◆ **What the task requires**: Copy out, exactly, the first line of the entries below and every line after it through the one containing "Call a method, passing".

◆ **Stored dataset items**:
※

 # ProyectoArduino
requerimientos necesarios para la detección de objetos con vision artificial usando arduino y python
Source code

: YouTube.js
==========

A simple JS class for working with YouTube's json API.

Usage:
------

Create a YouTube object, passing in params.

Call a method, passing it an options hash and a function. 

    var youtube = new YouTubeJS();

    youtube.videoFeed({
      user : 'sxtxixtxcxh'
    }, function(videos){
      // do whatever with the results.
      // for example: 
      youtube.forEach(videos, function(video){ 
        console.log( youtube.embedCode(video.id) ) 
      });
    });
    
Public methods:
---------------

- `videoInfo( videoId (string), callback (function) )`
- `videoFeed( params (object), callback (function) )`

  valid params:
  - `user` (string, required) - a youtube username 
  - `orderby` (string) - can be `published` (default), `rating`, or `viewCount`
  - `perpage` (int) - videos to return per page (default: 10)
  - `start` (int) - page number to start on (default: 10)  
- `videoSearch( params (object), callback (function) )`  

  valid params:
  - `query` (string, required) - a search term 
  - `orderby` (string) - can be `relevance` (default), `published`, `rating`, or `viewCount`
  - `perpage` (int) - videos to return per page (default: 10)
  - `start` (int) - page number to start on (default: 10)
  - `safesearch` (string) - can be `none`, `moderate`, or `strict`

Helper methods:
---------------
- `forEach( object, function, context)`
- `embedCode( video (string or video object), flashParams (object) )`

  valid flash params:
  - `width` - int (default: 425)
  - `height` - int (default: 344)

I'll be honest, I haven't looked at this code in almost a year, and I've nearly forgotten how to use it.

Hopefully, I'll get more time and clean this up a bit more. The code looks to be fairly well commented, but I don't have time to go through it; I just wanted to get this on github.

※

◆ **Answer box**:
 # ProyectoArduino
requerimientos necesarios para la detección de objetos con vision artificial usando arduino y python
Source code

: YouTube.js
==========

A simple JS class for working with YouTube's json API.

Usage:
------

Create a YouTube object, passing in params.

Call a method, passing it an options hash and a function. 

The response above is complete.